Problem description:
An exact transcription of all the data is required, with every image removed.

Excerpts from a dataset
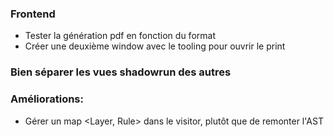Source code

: ### Frontend

- Tester la génération pdf en fonction du format
- Créer une deuxième window avec le tooling pour ouvrir le print

### Bien séparer les vues shadowrun des autres

### Améliorations:

- Gérer un map <Layer, Rule> dans le visitor, plutôt que de remonter l'AST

Result:
Source code

: ### Frontend

- Tester la génération pdf en fonction du format
- Créer une deuxième window avec le tooling pour ouvrir le print

### Bien séparer les vues shadowrun des autres

### Améliorations:

- Gérer un map <Layer, Rule> dans le visitor, plutôt que de remonter l'AST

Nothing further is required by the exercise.